Ernest Fenollosa was a distinguished Oriental scholar of American  origin who had spent  many years in Japan, studying both Japanese and Chinese literature, and had died in  1908. Pound met his widow in London in 1913, with the result that she entrusted her  husband’s papers to him, with her authorization to edit and publish them as he thought  best. Pound threw himself into the study of the Fenollosa material with his usual  energy, becoming, as a result, an authority on the Japanese Noh drama and a lifelong student of Chinese. He came to feel that the Chinese ideogram, because it was never entirely removed from its origin in the concrete, had certain advantages over the  Western alphabet. Two years after receiving the Fenollosa manuscripts, Pound published  a translation of Chinese poetry under the title Cathay. The Times Literary Supplement  spoke of the language of Pound’s translation as “simple, sharp, precise.” Ford Maddox  Ford, in a moment of enthusiasm, called Cathay “the most beautiful book in the  language.”

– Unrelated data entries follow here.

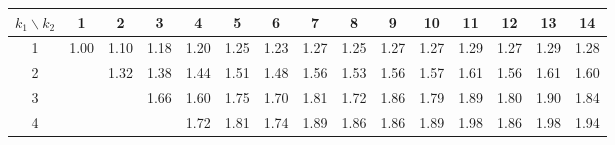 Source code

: \documentclass[a4paper, 11pt, ngerman]{article}
\theoremstyle{definition}
\theoremstyle{plain}
\theoremstyle{remark}
\begin{document}
\begin{figure}
    \vspace{2em}

    \small

    \begin{tabular}{c|cccccccccccccc}
        $k_1 \backslash k_2$ & 1                                & 2                                & 3                                & 4                                & 5                                & 6                                & 7                                & 8                                & 9                                & 10                               & 11                               & 12                               & 13                               & 14                               \\
        \hline
        1                    & \textcolor[HTML]{ 0020ff }{1.00} & \textcolor[HTML]{ 0b20f3 }{1.10} & \textcolor[HTML]{ 1520e9 }{1.18} & \textcolor[HTML]{ 1720e7 }{1.20} & \textcolor[HTML]{ 1d20e1 }{1.25} & \textcolor[HTML]{ 1b20e3 }{1.23} & \textcolor[HTML]{ 1f20df }{1.27} & \textcolor[HTML]{ 1d20e1 }{1.25} & \textcolor[HTML]{ 2020de }{1.27} & \textcolor[HTML]{ 2020de }{1.27} & \textcolor[HTML]{ 2220dc }{1.29} & \textcolor[HTML]{ 2020de }{1.27} & \textcolor[HTML]{ 2220dc }{1.29} & \textcolor[HTML]{ 2120dd }{1.28} \\
        2                    &                                  & \textcolor[HTML]{ 2520d9 }{1.32} & \textcolor[HTML]{ 2c20d2 }{1.38} & \textcolor[HTML]{ 3320cb }{1.44} & \textcolor[HTML]{ 3c20c2 }{1.51} & \textcolor[HTML]{ 3820c6 }{1.48} & \textcolor[HTML]{ 4120bd }{1.56} & \textcolor[HTML]{ 3f20bf }{1.53} & \textcolor[HTML]{ 4120bd }{1.56} & \textcolor[HTML]{ 4320bb }{1.57} & \textcolor[HTML]{ 4720b7 }{1.61} & \textcolor[HTML]{ 4120bd }{1.56} & \textcolor[HTML]{ 4720b7 }{1.61} & \textcolor[HTML]{ 4620b8 }{1.60} \\
        3                    &                                  &                                  & \textcolor[HTML]{ 4d20b1 }{1.66} & \textcolor[HTML]{ 4720b7 }{1.60} & \textcolor[HTML]{ 5820a6 }{1.75} & \textcolor[HTML]{ 5220ac }{1.70} & \textcolor[HTML]{ 5f209f }{1.81} & \textcolor[HTML]{ 5520a9 }{1.72} & \textcolor[HTML]{ 652099 }{1.86} & \textcolor[HTML]{ 5d20a1 }{1.79} & \textcolor[HTML]{ 692095 }{1.89} & \textcolor[HTML]{ 5e20a0 }{1.80} & \textcolor[HTML]{ 6a2094 }{1.90} & \textcolor[HTML]{ 63209b }{1.84} \\
        4                    &                                  &                                  &                                  & \textcolor[HTML]{ 5520a9 }{1.72} & \textcolor[HTML]{ 5f209f }{1.81} & \textcolor[HTML]{ 5620a8 }{1.74} & \textcolor[HTML]{ 692095 }{1.89} & \textcolor[HTML]{ 652099 }{1.86} & \textcolor[HTML]{ 652099 }{1.86} & \textcolor[HTML]{ 692095 }{1.89} & \textcolor[HTML]{ 73208b }{1.98} & \textcolor[HTML]{ 652099 }{1.86} & \textcolor[HTML]{ 74208a }{1.98} & \textcolor[HTML]{ 6f208f }{1.94} \\

\end{tabular}
\end{figure}
\end{document}
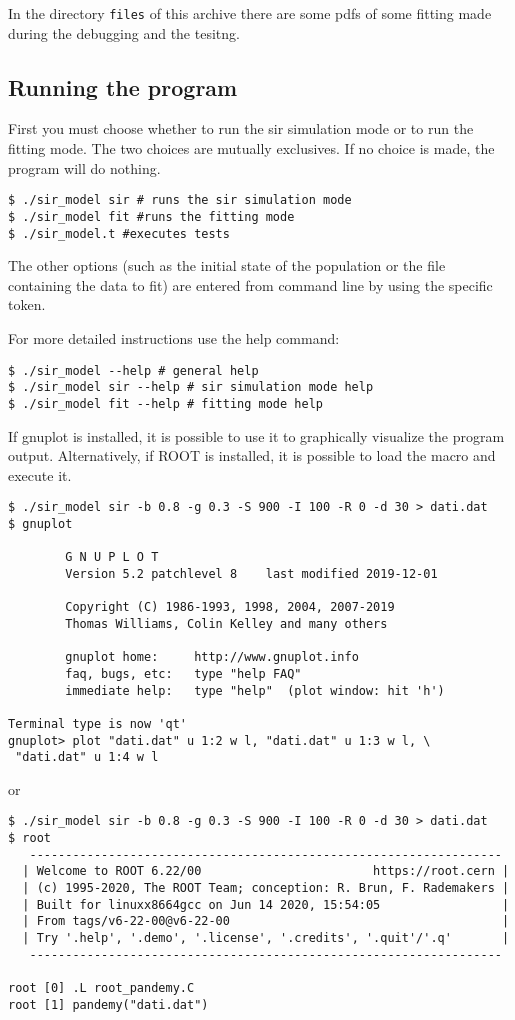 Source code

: In the directory \verb!files! of this archive there are some pdfs  of some fitting made during the debugging and the tesitng.

\subsection{Running the program}

First you must choose whether to run the sir simulation mode or to run the fitting mode. The two choices are mutually exclusives. If no choice is made, the program will do nothing.
\begin{verbatim}
$ ./sir_model sir # runs the sir simulation mode
$ ./sir_model fit #runs the fitting mode
$ ./sir_model.t #executes tests
\end{verbatim}
The other options (such as the initial state of the population or the file containing the data to fit) are entered from command line by using the specific token.

For more detailed instructions use the help command:
\begin{verbatim}
$ ./sir_model --help # general help
$ ./sir_model sir --help # sir simulation mode help
$ ./sir_model fit --help # fitting mode help
\end{verbatim}

If gnuplot is installed, it is possible to use it to graphically visualize the program output. Alternatively, if ROOT is installed, it is possible to load the macro and execute it.
\begin{verbatim}
$ ./sir_model sir -b 0.8 -g 0.3 -S 900 -I 100 -R 0 -d 30 > dati.dat
$ gnuplot

        G N U P L O T
        Version 5.2 patchlevel 8    last modified 2019-12-01

        Copyright (C) 1986-1993, 1998, 2004, 2007-2019
        Thomas Williams, Colin Kelley and many others

        gnuplot home:     http://www.gnuplot.info
        faq, bugs, etc:   type "help FAQ"
        immediate help:   type "help"  (plot window: hit 'h')

Terminal type is now 'qt'
gnuplot> plot "dati.dat" u 1:2 w l, "dati.dat" u 1:3 w l, \
 "dati.dat" u 1:4 w l
\end{verbatim} or 
\begin{verbatim}
$ ./sir_model sir -b 0.8 -g 0.3 -S 900 -I 100 -R 0 -d 30 > dati.dat
$ root
   ------------------------------------------------------------------
  | Welcome to ROOT 6.22/00                        https://root.cern |
  | (c) 1995-2020, The ROOT Team; conception: R. Brun, F. Rademakers |
  | Built for linuxx8664gcc on Jun 14 2020, 15:54:05                 |
  | From tags/v6-22-00@v6-22-00                                      |
  | Try '.help', '.demo', '.license', '.credits', '.quit'/'.q'       |
   ------------------------------------------------------------------

root [0] .L root_pandemy.C
root [1] pandemy("dati.dat")
\end{verbatim}

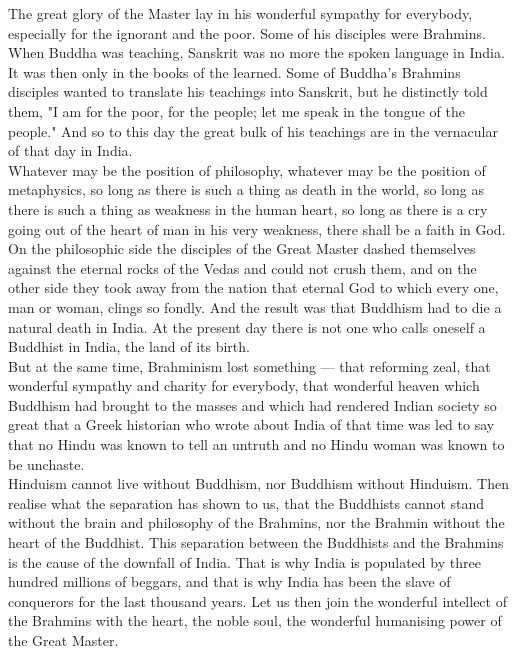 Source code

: The great glory of the Master lay in his wonderful sympathy
for everybody, especially for the ignorant and the poor. Some of his
disciples were Brahmins. When Buddha was teaching, Sanskrit was no more
the spoken language in India. It was then only in the books of the
learned. Some of Buddha's Brahmins disciples wanted to translate his
teachings into Sanskrit, but he distinctly told them, "I am for the
poor, for the people; let me speak in the tongue of the people." And so
to this day the great bulk of his teachings are in the vernacular of
that day in India.\\

Whatever may be the position of philosophy, whatever may be
the position of metaphysics, so long as there is such a thing as death
in the world, so long as there is such a thing as weakness in the human
heart, so long as there is a cry going out of the heart of man in his
very weakness, there shall be a faith in God.\\

On the philosophic side the disciples of the Great Master
dashed themselves against the eternal rocks of the Vedas and could not
crush them, and on the other side they took away from the nation that
eternal God to which every one, man or woman, clings so fondly. And the
result was that Buddhism had to die a natural death in India. At the
present day there is not one who calls oneself a Buddhist in India, the
land of its birth.\\

But at the same time, Brahminism lost something — that
reforming zeal, that wonderful sympathy and charity for everybody, that
wonderful heaven which Buddhism had brought to the masses and which had
rendered Indian society so great that a Greek historian who wrote about
India of that time was led to say that no Hindu was known to tell an
untruth and no Hindu woman was known to be unchaste.\\

Hinduism cannot live without Buddhism, nor Buddhism without
Hinduism. Then realise what the separation has shown to us, that the
Buddhists cannot stand without the brain and philosophy of the
Brahmins, nor the Brahmin without the heart of the Buddhist. This
separation between the Buddhists and the Brahmins is the cause of the
downfall of India. That is why India is populated by three hundred
millions of beggars, and that is why India has been the slave of
conquerors for the last thousand years. Let us then join the wonderful
intellect of the Brahmins with the heart, the noble soul, the wonderful
humanising power of the Great Master.\\

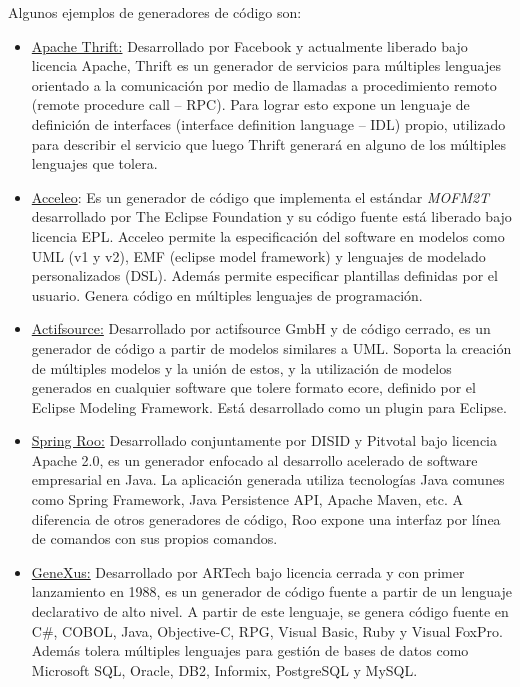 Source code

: Algunos ejemplos de generadores de código son:
\begin{itemize}
  \item \underline{Apache Thrift:} Desarrollado por Facebook y actualmente
  liberado bajo licencia Apache, Thrift es un generador de servicios para múltiples lenguajes
  orientado a la comunicación por medio de llamadas a procedimiento remoto
  (remote procedure call – RPC). Para lograr esto expone un lenguaje de
  definición de interfaces (interface definition language – IDL) propio,
  utilizado para describir el servicio que luego Thrift generará en alguno de
  los múltiples lenguajes que tolera.
  \item \underline{Acceleo}: Es un generador de código que implementa el
  estándar \textit{MOFM2T} desarrollado por The Eclipse Foundation y su código fuente
  está liberado bajo licencia EPL. Acceleo permite la especificación del
  software en modelos como UML (v1 y v2), EMF (eclipse model framework) y
  lenguajes de modelado personalizados (DSL). Además permite especificar
  plantillas definidas por el usuario. Genera código en múltiples lenguajes de
  programación.
  \item \underline{Actifsource:} Desarrollado por actifsource GmbH y de código
  cerrado, es un generador de código a partir de modelos similares a UML. Soporta la
  creación de múltiples modelos y la unión de estos, y la utilización de modelos
  generados en cualquier software que tolere formato ecore, definido por el
  Eclipse Modeling Framework. Está desarrollado como un plugin para Eclipse.
  \item \underline{Spring Roo:} Desarrollado conjuntamente por DISID y Pitvotal
  bajo licencia Apache 2.0, es un generador enfocado al desarrollo acelerado de
  software empresarial en Java. La aplicación generada utiliza tecnologías Java
  comunes como Spring Framework, Java Persistence API, Apache Maven, etc. A
  diferencia de otros generadores de código, Roo expone una interfaz por línea
  de comandos con sus propios comandos.
  \item \underline{GeneXus:} Desarrollado por ARTech bajo licencia cerrada y con
  primer lanzamiento en 1988, es un generador de código fuente a partir de un
  lenguaje declarativo de alto nivel. A partir de este lenguaje, se genera
  código fuente en C\#, COBOL, Java, Objective-C, RPG, Visual Basic,
  Ruby y Visual FoxPro. Además tolera múltiples lenguajes para gestión de bases de
  datos como Microsoft SQL, Oracle, DB2, Informix, PostgreSQL y MySQL.
  \end{itemize}
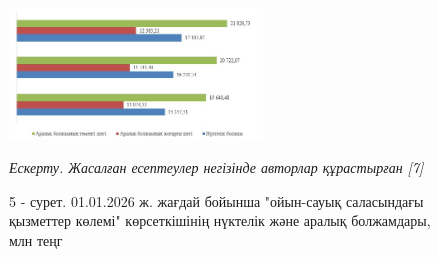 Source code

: \begin{figure}[H]
	\centering
	\includegraphics[width=0.6\textwidth]{media/ekon/image6.6}
	\caption*{5 - сурет. 01.01.2026 ж. жағдай бойынша "ойын-сауық саласындағы
  қызметтер көлемі" көрсеткішінің нүктелік және аралық болжамдары, млн
  теңг}
  \emph{Ескерту. Жасалған есептеулер негізінде авторлар құрастырған {[}7{]}}
\end{figure}


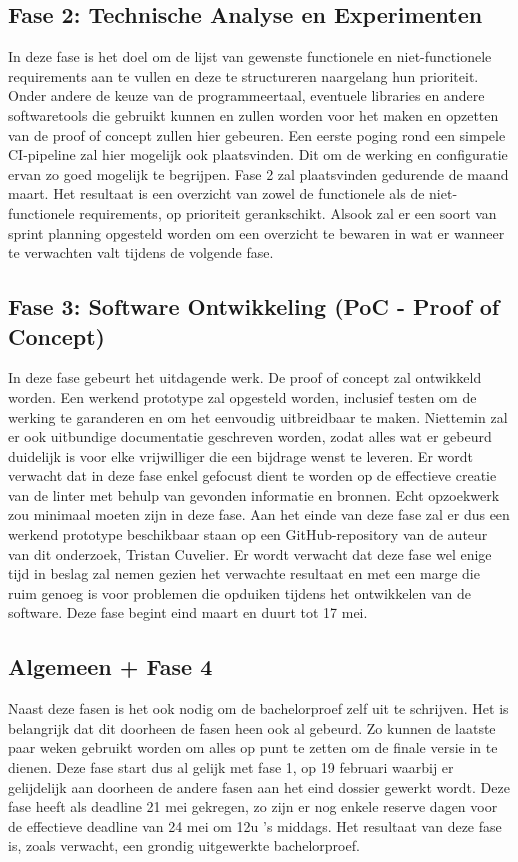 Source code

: \subsection{Fase 2: Technische Analyse en Experimenten}
In deze fase is het doel om de lijst van gewenste functionele en niet-functionele requirements aan te vullen en deze te structureren naargelang hun prioriteit. Onder andere de keuze van de programmeertaal, eventuele libraries en andere softwaretools die gebruikt kunnen en zullen worden voor het maken en opzetten 
van de proof of concept zullen hier gebeuren. Een eerste poging rond een simpele CI-pipeline zal hier mogelijk ook plaatsvinden. Dit om de werking en configuratie ervan zo goed mogelijk te begrijpen. Fase 2 zal plaatsvinden gedurende de maand maart. Het resultaat is een overzicht van zowel de functionele als de niet-functionele requirements, op prioriteit gerankschikt. Alsook zal er een soort van sprint planning opgesteld worden om een overzicht te bewaren in wat er wanneer te verwachten valt tijdens de volgende fase.

\subsection{Fase 3: Software Ontwikkeling (PoC - Proof of Concept)}
In deze fase gebeurt het uitdagende werk. De proof of concept zal ontwikkeld worden. Een werkend prototype zal opgesteld worden, inclusief testen om de werking te garanderen en om het eenvoudig uitbreidbaar te maken. Niettemin zal er ook uitbundige documentatie geschreven worden, zodat 
alles wat er gebeurd duidelijk is voor elke vrijwilliger die een bijdrage wenst te leveren. Er wordt verwacht dat in deze fase enkel gefocust dient te worden op de effectieve creatie van de linter met behulp van gevonden informatie en bronnen. Echt opzoekwerk zou minimaal moeten zijn in deze fase.
Aan het einde van deze fase zal er dus een werkend prototype beschikbaar staan op een GitHub-repository van de auteur van dit onderzoek, Tristan Cuvelier. 
Er wordt verwacht dat deze fase wel enige tijd in beslag zal nemen gezien het verwachte resultaat en met een marge die ruim genoeg is voor problemen die opduiken tijdens het ontwikkelen van de software. Deze fase begint eind maart en duurt tot 17 mei.

\subsection{Algemeen + Fase 4}
Naast deze fasen is het ook nodig om de bachelorproef zelf uit te schrijven. Het is belangrijk dat dit doorheen de fasen heen ook al gebeurd. Zo kunnen de laatste paar weken gebruikt worden om alles op punt te zetten om de finale versie in te dienen. Deze fase start dus al gelijk met fase 1, op 19 februari waarbij er gelijdelijk aan doorheen de andere fasen aan het eind dossier gewerkt wordt. Deze fase heeft als deadline 21 mei gekregen, zo zijn er nog enkele reserve dagen voor de effectieve deadline van 24 mei om 12u 's middags.
Het resultaat van deze fase is, zoals verwacht, een grondig uitgewerkte bachelorproef.

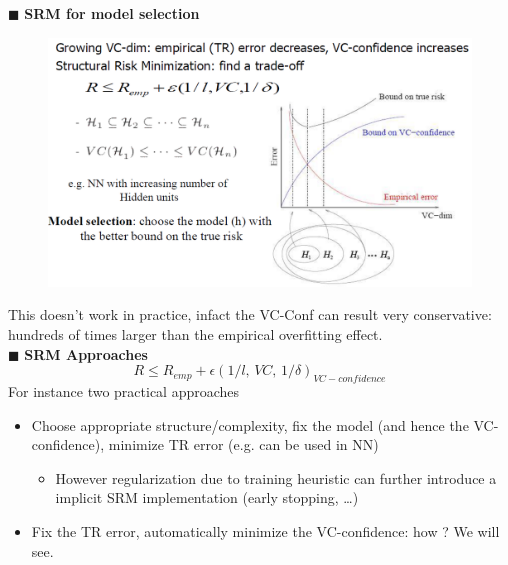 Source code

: \documentclass[../main.tex]{subfiles}
\begin{document}
\noindent $\blacksquare$ \textbf{SRM for model selection}
\begin{figure}[H]
    \centering
    \includegraphics[scale = 0.5]{lectures/5_validation/5_srm_model.png}
\end{figure}
\noindent This doesn't work in practice, infact the VC-Conf can result very conservative: hundreds of times larger than the empirical overfitting effect.\\

\noindent $\blacksquare$ \textbf{SRM Approaches}
$$R \leq R_{emp} + \epsilon(1/l,\,VC,\,1/\delta)_{VC-confidence}$$
For instance two practical approaches
\begin{itemize}
    \item Choose appropriate structure/complexity, fix the model (and hence the VC-confidence), minimize TR error (e.g. can be used in NN)
    \begin{itemize}
        \item However regularization due to training heuristic can further introduce a implicit SRM implementation (early stopping, …)
    \end{itemize}
    \item Fix the TR error, automatically minimize the VC-confidence: how ? We will see.
\end{itemize}
\end{document}
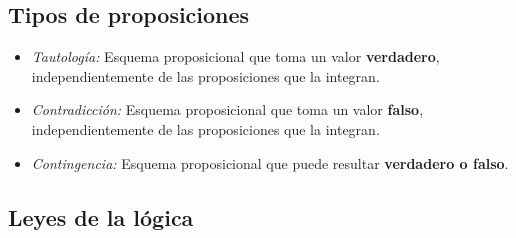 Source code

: \documentclass[a4paper, twoside]{article}
\begin{document}
\subsection{Tipos de proposiciones}
\begin{itemize}
	\item \emph{Tautología:} Esquema proposicional que toma un valor 
	\textbf{verdadero}, independientemente de las proposiciones que la integran.

	\item \emph{Contradicción:} Esquema proposicional que toma un valor 
	\textbf{falso}, independientemente de las proposiciones que la integran.

	\item \emph{Contingencia:} Esquema proposicional que puede resultar 
	\textbf{verdadero o falso}.
\end{itemize}

\subsection{Leyes de la lógica}
\end{document}
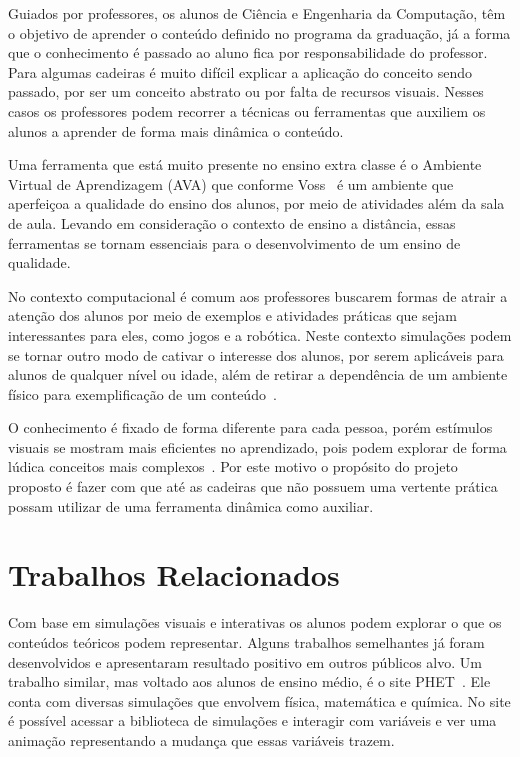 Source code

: \documentclass[tcc,capa]{texufpel}
\begin{document}
Guiados por professores, os alunos de Ciência e Engenharia da Computação, têm o objetivo de aprender o conteúdo definido no programa da graduação, já a forma que o conhecimento é passado ao aluno fica por responsabilidade do professor. Para algumas cadeiras é muito difícil explicar a aplicação do conceito sendo passado, por ser um conceito abstrato ou por falta de recursos visuais. Nesses casos os professores podem recorrer a técnicas ou ferramentas que auxiliem os alunos a aprender de forma mais dinâmica o conteúdo.

Uma ferramenta que está muito presente no ensino extra classe é o Ambiente Virtual de Aprendizagem (AVA) que conforme Voss~\cite{Voss_Nunes_Herpich_Medina_2015} é um ambiente que aperfeiçoa a qualidade do ensino dos alunos, por meio de atividades além da sala de aula. Levando em consideração o contexto de ensino a distância, essas ferramentas se tornam essenciais para o desenvolvimento de um ensino de qualidade. 

No contexto computacional é comum aos professores buscarem formas de atrair a atenção dos alunos por meio de exemplos e atividades práticas que sejam interessantes para eles, como jogos e a robótica. Neste contexto simulações podem se tornar outro modo de cativar o interesse dos alunos, por serem aplicáveis para alunos de qualquer nível ou idade, além de retirar a dependência de um ambiente físico para exemplificação de um conteúdo~\cite{kincaid2003simulation}.

O conhecimento é fixado de forma diferente para cada pessoa, porém estímulos visuais se mostram mais eficientes no aprendizado, pois podem explorar de forma lúdica conceitos mais complexos~\cite{klawe1999computer}. Por este motivo o propósito do projeto proposto é fazer com que até as cadeiras que não possuem uma vertente prática possam utilizar de uma ferramenta dinâmica como auxiliar.

\chapter{Trabalhos Relacionados}
\label{cap: trabalhos_relacionados}

Com base em simulações visuais e interativas os alunos podem explorar o que os conteúdos teóricos podem representar. Alguns trabalhos semelhantes já foram desenvolvidos e apresentaram resultado positivo em outros públicos alvo. Um trabalho similar, mas voltado aos alunos de ensino médio, é o site PHET~\cite{phet_2002}. Ele conta com diversas simulações que envolvem física, matemática e química. No site é possível acessar a biblioteca de simulações e interagir com variáveis e ver uma animação representando a mudança que essas variáveis trazem. 
\end{document}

Pound  made other translations, from Provencal, Italian, Greek, and besides the book of  Chinese poetry, translated Confucius, from which the following is a striking example, and  represents a conception of the relationship between the individual and society to which Pound attached great importance, and frequently referred to in his other writing:

The men of old wanting to clarify and diffuse throughout the empire that light which comes from looking straight into the heart and then acting, first set up good government in their own states; wanting good government in their states, they first established order in their own families; wanting order in the  home, they  first disciplined themselves; desiring self-discipline, they rectified their own hearts; and wanting to rectify their hearts; they sought precise verbal definitions of their inarticulate thoughts; wishing to attain precise verbal definitions, they sought to extend  their knowledge to the utmost. This completion of knowledge is rooted in sorting things into organic categories.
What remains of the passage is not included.